== What the task requires ==
Could you transcribe each entry below exactly, minus the images?

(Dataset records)
--- --- ---

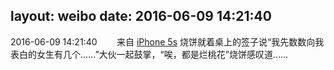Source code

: layout: weibo
date: 2016-06-09 14:21:40
---
<meta name="referrer" content="no-referrer" />

2016-06-09 14:21:40  &nbsp;&nbsp;&nbsp;&nbsp;&nbsp;&nbsp; 来自 <a href="sinaweibo://customweibosource" rel="nofollow">iPhone 5s</a>
烧饼就着桌上的签子说“我先数数向我表白的女生有几个……”大伙一起鼓掌，“唉，都是烂桃花”烧饼感叹道…… ​​​
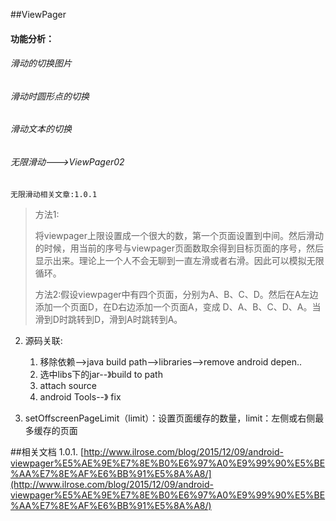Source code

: ##ViewPager
#### 功能分析：
###### 滑动的切换图片
###### 滑动时圆形点的切换
###### 滑动文本的切换
###### 无限滑动--->ViewPager02
	无限滑动相关文章:1.0.1
> 方法1:
> 
> 将viewpager上限设置成一个很大的数，第一个页面设置到中间。然后滑动的时候，用当前的序号与viewpager页面数取余得到目标页面的序号，然后显示出来。理论上一个人不会无聊到一直左滑或者右滑。因此可以模拟无限循环。
>
> 方法2:假设viewpager中有四个页面，分别为A、B、C、D。然后在A左边添加一个页面D，在D右边添加一个页面A，变成 D、A、B、C、D、A。当滑到D时跳转到D，滑到A时跳转到A。

2. 源码关联:
	1. 移除依赖-->java build path-->libraries-->remove android depen..
	2. 选中libs下的jar--》build to path
	3. attach source
	4. android Tools--》 fix 

3. setOffscreenPageLimit（limit）：设置页面缓存的数量，limit：左侧或右侧最多缓存的页面





##相关文档
1.0.1. [http://www.ilrose.com/blog/2015/12/09/android-viewpager%E5%AE%9E%E7%8E%B0%E6%97%A0%E9%99%90%E5%BE%AA%E7%8E%AF%E6%BB%91%E5%8A%A8/](http://www.ilrose.com/blog/2015/12/09/android-viewpager%E5%AE%9E%E7%8E%B0%E6%97%A0%E9%99%90%E5%BE%AA%E7%8E%AF%E6%BB%91%E5%8A%A8/)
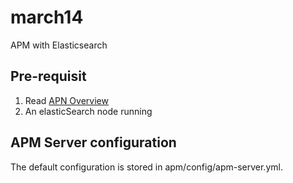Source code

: # march14
APM with Elasticsearch

## Pre-requisit

1. Read [APN Overview](https://www.elastic.co/guide/en/apm/get-started/6.5/overview.html)  
2. An elasticSearch node running 


## APM Server configuration

The default configuration is stored in apm/config/apm-server.yml.




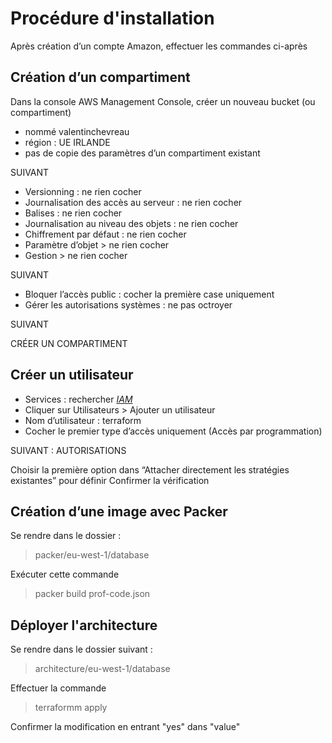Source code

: # Procédure d'installation

Après création d’un compte Amazon, effectuer les commandes ci-après

## Création d’un compartiment
Dans la console AWS Management Console, créer un nouveau bucket (ou compartiment)
- nommé valentinchevreau
- région : UE IRLANDE
- pas de copie des paramètres d’un compartiment existant

SUIVANT

- Versionning : ne rien cocher
- Journalisation des accès au serveur : ne rien cocher
- Balises : ne rien cocher
- Journalisation au niveau des objets : ne rien cocher
- Chiffrement par défaut : ne rien cocher
- Paramètre d’objet > ne rien cocher
- Gestion > ne rien cocher

SUIVANT

- Bloquer l’accès public : cocher la première case uniquement
- Gérer les autorisations systèmes : ne pas octroyer

SUIVANT

CRÉER UN COMPARTIMENT


## Créer un utilisateur
- Services : rechercher *[IAM]()*
- Cliquer sur Utilisateurs > Ajouter un utilisateur
- Nom d’utilisateur : terraform
- Cocher le premier type d’accès uniquement (Accès par programmation)

SUIVANT : AUTORISATIONS

Choisir la première option dans  “Attacher directement les stratégies existantes” pour définir
Confirmer la vérification


## Création d’une image avec Packer
Se rendre dans le dossier :
> packer/eu-west-1/database

Exécuter cette commande
> packer build prof-code.json

## Déployer l'architecture

Se rendre dans le dossier suivant :
> architecture/eu-west-1/database

Effectuer la commande
> terraformm apply

Confirmer la modification en entrant "yes" dans "value"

--- --- ---

== Task response ==
Source code

: layout: weibo
date: 2016-06-09 14:21:40
---
<meta name="referrer" content="no-referrer" />

2016-06-09 14:21:40  &nbsp;&nbsp;&nbsp;&nbsp;&nbsp;&nbsp; 来自 <a href="sinaweibo://customweibosource" rel="nofollow">iPhone 5s</a>
烧饼就着桌上的签子说“我先数数向我表白的女生有几个……”大伙一起鼓掌，“唉，都是烂桃花”烧饼感叹道…… ​​​
Source code

: ##ViewPager
#### 功能分析：
###### 滑动的切换图片
###### 滑动时圆形点的切换
###### 滑动文本的切换
###### 无限滑动--->ViewPager02
	无限滑动相关文章:1.0.1
> 方法1:
> 
> 将viewpager上限设置成一个很大的数，第一个页面设置到中间。然后滑动的时候，用当前的序号与viewpager页面数取余得到目标页面的序号，然后显示出来。理论上一个人不会无聊到一直左滑或者右滑。因此可以模拟无限循环。
>
> 方法2:假设viewpager中有四个页面，分别为A、B、C、D。然后在A左边添加一个页面D，在D右边添加一个页面A，变成 D、A、B、C、D、A。当滑到D时跳转到D，滑到A时跳转到A。

2. 源码关联:
	1. 移除依赖-->java build path-->libraries-->remove android depen..
	2. 选中libs下的jar--》build to path
	3. attach source
	4. android Tools--》 fix 

3. setOffscreenPageLimit（limit）：设置页面缓存的数量，limit：左侧或右侧最多缓存的页面





##相关文档
1.0.1. [http://www.ilrose.com/blog/2015/12/09/android-viewpager%E5%AE%9E%E7%8E%B0%E6%97%A0%E9%99%90%E5%BE%AA%E7%8E%AF%E6%BB%91%E5%8A%A8/](http://www.ilrose.com/blog/2015/12/09/android-viewpager%E5%AE%9E%E7%8E%B0%E6%97%A0%E9%99%90%E5%BE%AA%E7%8E%AF%E6%BB%91%E5%8A%A8/)
Source code

: # march14
APM with Elasticsearch

## Pre-requisit

1. Read [APN Overview](https://www.elastic.co/guide/en/apm/get-started/6.5/overview.html)  
2. An elasticSearch node running 


## APM Server configuration

The default configuration is stored in apm/config/apm-server.yml.




Source code

: # Procédure d'installation

Après création d’un compte Amazon, effectuer les commandes ci-après

## Création d’un compartiment
Dans la console AWS Management Console, créer un nouveau bucket (ou compartiment)
- nommé valentinchevreau
- région : UE IRLANDE
- pas de copie des paramètres d’un compartiment existant

SUIVANT

- Versionning : ne rien cocher
- Journalisation des accès au serveur : ne rien cocher
- Balises : ne rien cocher
- Journalisation au niveau des objets : ne rien cocher
- Chiffrement par défaut : ne rien cocher
- Paramètre d’objet > ne rien cocher
- Gestion > ne rien cocher

SUIVANT

- Bloquer l’accès public : cocher la première case uniquement
- Gérer les autorisations systèmes : ne pas octroyer

SUIVANT

CRÉER UN COMPARTIMENT


## Créer un utilisateur
- Services : rechercher *[IAM]()*
- Cliquer sur Utilisateurs > Ajouter un utilisateur
- Nom d’utilisateur : terraform
- Cocher le premier type d’accès uniquement (Accès par programmation)

SUIVANT : AUTORISATIONS

Choisir la première option dans  “Attacher directement les stratégies existantes” pour définir
Confirmer la vérification


## Création d’une image avec Packer
Se rendre dans le dossier :
> packer/eu-west-1/database

Exécuter cette commande
> packer build prof-code.json

## Déployer l'architecture

Se rendre dans le dossier suivant :
> architecture/eu-west-1/database

Effectuer la commande
> terraformm apply

Confirmer la modification en entrant "yes" dans "value"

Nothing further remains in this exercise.